▶ **Assignment**:
A verbatim copy of every entry is required.
### Extracted data
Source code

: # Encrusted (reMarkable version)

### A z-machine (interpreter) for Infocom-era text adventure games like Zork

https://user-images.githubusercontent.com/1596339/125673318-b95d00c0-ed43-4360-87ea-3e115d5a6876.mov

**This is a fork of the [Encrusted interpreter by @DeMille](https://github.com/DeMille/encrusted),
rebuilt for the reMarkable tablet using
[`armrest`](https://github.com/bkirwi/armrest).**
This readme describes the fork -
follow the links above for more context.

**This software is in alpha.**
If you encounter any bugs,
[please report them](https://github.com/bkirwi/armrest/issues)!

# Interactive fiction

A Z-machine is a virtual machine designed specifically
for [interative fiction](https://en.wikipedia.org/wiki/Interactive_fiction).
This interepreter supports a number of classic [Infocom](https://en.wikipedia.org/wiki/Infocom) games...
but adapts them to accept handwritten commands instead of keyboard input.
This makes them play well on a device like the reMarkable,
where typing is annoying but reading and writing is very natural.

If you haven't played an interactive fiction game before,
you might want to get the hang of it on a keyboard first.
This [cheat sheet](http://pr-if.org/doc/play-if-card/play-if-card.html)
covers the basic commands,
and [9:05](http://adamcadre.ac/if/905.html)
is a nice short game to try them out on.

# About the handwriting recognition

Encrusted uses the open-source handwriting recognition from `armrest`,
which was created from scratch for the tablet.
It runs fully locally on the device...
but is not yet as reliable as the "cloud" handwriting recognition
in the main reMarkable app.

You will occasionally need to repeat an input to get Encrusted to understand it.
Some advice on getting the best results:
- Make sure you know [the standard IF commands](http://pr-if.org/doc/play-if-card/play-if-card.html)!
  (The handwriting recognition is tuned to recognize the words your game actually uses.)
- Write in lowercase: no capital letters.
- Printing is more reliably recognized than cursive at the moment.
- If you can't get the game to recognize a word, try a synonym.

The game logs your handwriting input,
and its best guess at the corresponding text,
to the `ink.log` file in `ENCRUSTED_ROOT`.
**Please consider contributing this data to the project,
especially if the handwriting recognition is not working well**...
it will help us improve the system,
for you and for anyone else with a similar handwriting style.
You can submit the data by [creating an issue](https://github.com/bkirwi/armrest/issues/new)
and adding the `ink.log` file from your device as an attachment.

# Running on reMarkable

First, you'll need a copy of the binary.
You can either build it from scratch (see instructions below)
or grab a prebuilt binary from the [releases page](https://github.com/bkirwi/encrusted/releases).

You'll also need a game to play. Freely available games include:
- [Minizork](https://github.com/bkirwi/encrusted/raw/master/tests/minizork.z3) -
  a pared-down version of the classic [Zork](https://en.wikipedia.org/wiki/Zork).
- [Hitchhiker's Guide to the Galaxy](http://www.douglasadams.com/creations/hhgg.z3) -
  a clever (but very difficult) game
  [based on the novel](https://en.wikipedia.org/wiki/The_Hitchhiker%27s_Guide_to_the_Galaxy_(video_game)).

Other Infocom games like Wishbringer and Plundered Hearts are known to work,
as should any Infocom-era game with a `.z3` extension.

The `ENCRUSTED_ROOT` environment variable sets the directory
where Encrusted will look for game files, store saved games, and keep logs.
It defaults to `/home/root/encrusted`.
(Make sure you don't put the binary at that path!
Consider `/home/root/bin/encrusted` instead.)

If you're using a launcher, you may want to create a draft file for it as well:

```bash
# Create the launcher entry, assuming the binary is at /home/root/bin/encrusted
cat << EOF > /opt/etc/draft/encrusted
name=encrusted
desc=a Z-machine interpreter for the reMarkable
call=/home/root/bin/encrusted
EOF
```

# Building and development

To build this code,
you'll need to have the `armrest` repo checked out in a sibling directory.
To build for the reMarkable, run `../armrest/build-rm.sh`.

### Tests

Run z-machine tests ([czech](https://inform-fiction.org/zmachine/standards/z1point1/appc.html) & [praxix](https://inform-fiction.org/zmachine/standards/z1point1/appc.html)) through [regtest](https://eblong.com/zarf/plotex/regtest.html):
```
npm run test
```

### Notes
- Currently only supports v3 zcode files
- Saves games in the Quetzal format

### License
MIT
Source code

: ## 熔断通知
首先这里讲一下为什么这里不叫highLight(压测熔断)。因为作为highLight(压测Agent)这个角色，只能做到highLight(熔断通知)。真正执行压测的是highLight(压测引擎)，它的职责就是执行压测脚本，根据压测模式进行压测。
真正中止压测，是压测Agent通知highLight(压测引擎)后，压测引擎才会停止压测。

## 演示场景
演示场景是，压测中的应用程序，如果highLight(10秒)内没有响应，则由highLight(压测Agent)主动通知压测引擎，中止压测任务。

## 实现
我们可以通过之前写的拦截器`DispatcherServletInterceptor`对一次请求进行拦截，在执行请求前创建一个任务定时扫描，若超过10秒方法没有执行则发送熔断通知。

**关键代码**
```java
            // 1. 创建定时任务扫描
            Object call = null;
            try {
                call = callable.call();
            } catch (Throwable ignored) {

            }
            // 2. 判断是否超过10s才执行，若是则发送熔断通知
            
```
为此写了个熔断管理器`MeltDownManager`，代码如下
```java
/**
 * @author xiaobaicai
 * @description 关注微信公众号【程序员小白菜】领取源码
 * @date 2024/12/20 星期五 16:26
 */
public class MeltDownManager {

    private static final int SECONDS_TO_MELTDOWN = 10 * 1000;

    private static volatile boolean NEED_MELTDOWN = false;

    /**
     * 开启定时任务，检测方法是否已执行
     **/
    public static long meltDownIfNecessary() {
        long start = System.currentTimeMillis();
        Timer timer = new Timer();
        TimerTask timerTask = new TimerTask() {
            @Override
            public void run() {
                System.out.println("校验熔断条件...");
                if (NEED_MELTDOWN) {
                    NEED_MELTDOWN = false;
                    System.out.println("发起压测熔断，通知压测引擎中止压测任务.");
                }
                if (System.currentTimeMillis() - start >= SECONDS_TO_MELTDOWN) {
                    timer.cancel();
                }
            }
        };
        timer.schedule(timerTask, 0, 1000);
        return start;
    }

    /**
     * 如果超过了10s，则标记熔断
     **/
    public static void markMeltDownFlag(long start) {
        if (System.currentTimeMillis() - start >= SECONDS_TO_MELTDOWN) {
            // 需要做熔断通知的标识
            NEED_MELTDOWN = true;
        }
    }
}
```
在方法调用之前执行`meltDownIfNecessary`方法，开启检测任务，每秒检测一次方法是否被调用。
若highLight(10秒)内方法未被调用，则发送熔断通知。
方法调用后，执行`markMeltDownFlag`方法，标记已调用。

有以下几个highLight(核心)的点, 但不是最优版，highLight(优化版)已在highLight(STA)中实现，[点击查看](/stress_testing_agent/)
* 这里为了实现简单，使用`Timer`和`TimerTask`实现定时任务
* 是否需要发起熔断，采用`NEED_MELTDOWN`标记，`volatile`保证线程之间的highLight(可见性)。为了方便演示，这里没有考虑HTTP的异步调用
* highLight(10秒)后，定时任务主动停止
######
▶ **Exercise result**:
Source code

: # Encrusted (reMarkable version)

### A z-machine (interpreter) for Infocom-era text adventure games like Zork

https://user-images.githubusercontent.com/1596339/125673318-b95d00c0-ed43-4360-87ea-3e115d5a6876.mov

**This is a fork of the [Encrusted interpreter by @DeMille](https://github.com/DeMille/encrusted),
rebuilt for the reMarkable tablet using
[`armrest`](https://github.com/bkirwi/armrest).**
This readme describes the fork -
follow the links above for more context.

**This software is in alpha.**
If you encounter any bugs,
[please report them](https://github.com/bkirwi/armrest/issues)!

# Interactive fiction

A Z-machine is a virtual machine designed specifically
for [interative fiction](https://en.wikipedia.org/wiki/Interactive_fiction).
This interepreter supports a number of classic [Infocom](https://en.wikipedia.org/wiki/Infocom) games...
but adapts them to accept handwritten commands instead of keyboard input.
This makes them play well on a device like the reMarkable,
where typing is annoying but reading and writing is very natural.

If you haven't played an interactive fiction game before,
you might want to get the hang of it on a keyboard first.
This [cheat sheet](http://pr-if.org/doc/play-if-card/play-if-card.html)
covers the basic commands,
and [9:05](http://adamcadre.ac/if/905.html)
is a nice short game to try them out on.

# About the handwriting recognition

Encrusted uses the open-source handwriting recognition from `armrest`,
which was created from scratch for the tablet.
It runs fully locally on the device...
but is not yet as reliable as the "cloud" handwriting recognition
in the main reMarkable app.

You will occasionally need to repeat an input to get Encrusted to understand it.
Some advice on getting the best results:
- Make sure you know [the standard IF commands](http://pr-if.org/doc/play-if-card/play-if-card.html)!
  (The handwriting recognition is tuned to recognize the words your game actually uses.)
- Write in lowercase: no capital letters.
- Printing is more reliably recognized than cursive at the moment.
- If you can't get the game to recognize a word, try a synonym.

The game logs your handwriting input,
and its best guess at the corresponding text,
to the `ink.log` file in `ENCRUSTED_ROOT`.
**Please consider contributing this data to the project,
especially if the handwriting recognition is not working well**...
it will help us improve the system,
for you and for anyone else with a similar handwriting style.
You can submit the data by [creating an issue](https://github.com/bkirwi/armrest/issues/new)
and adding the `ink.log` file from your device as an attachment.

# Running on reMarkable

First, you'll need a copy of the binary.
You can either build it from scratch (see instructions below)
or grab a prebuilt binary from the [releases page](https://github.com/bkirwi/encrusted/releases).

You'll also need a game to play. Freely available games include:
- [Minizork](https://github.com/bkirwi/encrusted/raw/master/tests/minizork.z3) -
  a pared-down version of the classic [Zork](https://en.wikipedia.org/wiki/Zork).
- [Hitchhiker's Guide to the Galaxy](http://www.douglasadams.com/creations/hhgg.z3) -
  a clever (but very difficult) game
  [based on the novel](https://en.wikipedia.org/wiki/The_Hitchhiker%27s_Guide_to_the_Galaxy_(video_game)).

Other Infocom games like Wishbringer and Plundered Hearts are known to work,
as should any Infocom-era game with a `.z3` extension.

The `ENCRUSTED_ROOT` environment variable sets the directory
where Encrusted will look for game files, store saved games, and keep logs.
It defaults to `/home/root/encrusted`.
(Make sure you don't put the binary at that path!
Consider `/home/root/bin/encrusted` instead.)

If you're using a launcher, you may want to create a draft file for it as well:

```bash
# Create the launcher entry, assuming the binary is at /home/root/bin/encrusted
cat << EOF > /opt/etc/draft/encrusted
name=encrusted
desc=a Z-machine interpreter for the reMarkable
call=/home/root/bin/encrusted
EOF
```

# Building and development

To build this code,
you'll need to have the `armrest` repo checked out in a sibling directory.
To build for the reMarkable, run `../armrest/build-rm.sh`.

### Tests

Run z-machine tests ([czech](https://inform-fiction.org/zmachine/standards/z1point1/appc.html) & [praxix](https://inform-fiction.org/zmachine/standards/z1point1/appc.html)) through [regtest](https://eblong.com/zarf/plotex/regtest.html):
```
npm run test
```

### Notes
- Currently only supports v3 zcode files
- Saves games in the Quetzal format

### License
MIT
Source code

: ## 熔断通知
首先这里讲一下为什么这里不叫highLight(压测熔断)。因为作为highLight(压测Agent)这个角色，只能做到highLight(熔断通知)。真正执行压测的是highLight(压测引擎)，它的职责就是执行压测脚本，根据压测模式进行压测。
真正中止压测，是压测Agent通知highLight(压测引擎)后，压测引擎才会停止压测。

## 演示场景
演示场景是，压测中的应用程序，如果highLight(10秒)内没有响应，则由highLight(压测Agent)主动通知压测引擎，中止压测任务。

## 实现
我们可以通过之前写的拦截器`DispatcherServletInterceptor`对一次请求进行拦截，在执行请求前创建一个任务定时扫描，若超过10秒方法没有执行则发送熔断通知。

**关键代码**
```java
            // 1. 创建定时任务扫描
            Object call = null;
            try {
                call = callable.call();
            } catch (Throwable ignored) {

            }
            // 2. 判断是否超过10s才执行，若是则发送熔断通知
            
```
为此写了个熔断管理器`MeltDownManager`，代码如下
```java
/**
 * @author xiaobaicai
 * @description 关注微信公众号【程序员小白菜】领取源码
 * @date 2024/12/20 星期五 16:26
 */
public class MeltDownManager {

    private static final int SECONDS_TO_MELTDOWN = 10 * 1000;

    private static volatile boolean NEED_MELTDOWN = false;

    /**
     * 开启定时任务，检测方法是否已执行
     **/
    public static long meltDownIfNecessary() {
        long start = System.currentTimeMillis();
        Timer timer = new Timer();
        TimerTask timerTask = new TimerTask() {
            @Override
            public void run() {
                System.out.println("校验熔断条件...");
                if (NEED_MELTDOWN) {
                    NEED_MELTDOWN = false;
                    System.out.println("发起压测熔断，通知压测引擎中止压测任务.");
                }
                if (System.currentTimeMillis() - start >= SECONDS_TO_MELTDOWN) {
                    timer.cancel();
                }
            }
        };
        timer.schedule(timerTask, 0, 1000);
        return start;
    }

    /**
     * 如果超过了10s，则标记熔断
     **/
    public static void markMeltDownFlag(long start) {
        if (System.currentTimeMillis() - start >= SECONDS_TO_MELTDOWN) {
            // 需要做熔断通知的标识
            NEED_MELTDOWN = true;
        }
    }
}
```
在方法调用之前执行`meltDownIfNecessary`方法，开启检测任务，每秒检测一次方法是否被调用。
若highLight(10秒)内方法未被调用，则发送熔断通知。
方法调用后，执行`markMeltDownFlag`方法，标记已调用。

有以下几个highLight(核心)的点, 但不是最优版，highLight(优化版)已在highLight(STA)中实现，[点击查看](/stress_testing_agent/)
* 这里为了实现简单，使用`Timer`和`TimerTask`实现定时任务
* 是否需要发起熔断，采用`NEED_MELTDOWN`标记，`volatile`保证线程之间的highLight(可见性)。为了方便演示，这里没有考虑HTTP的异步调用
* highLight(10秒)后，定时任务主动停止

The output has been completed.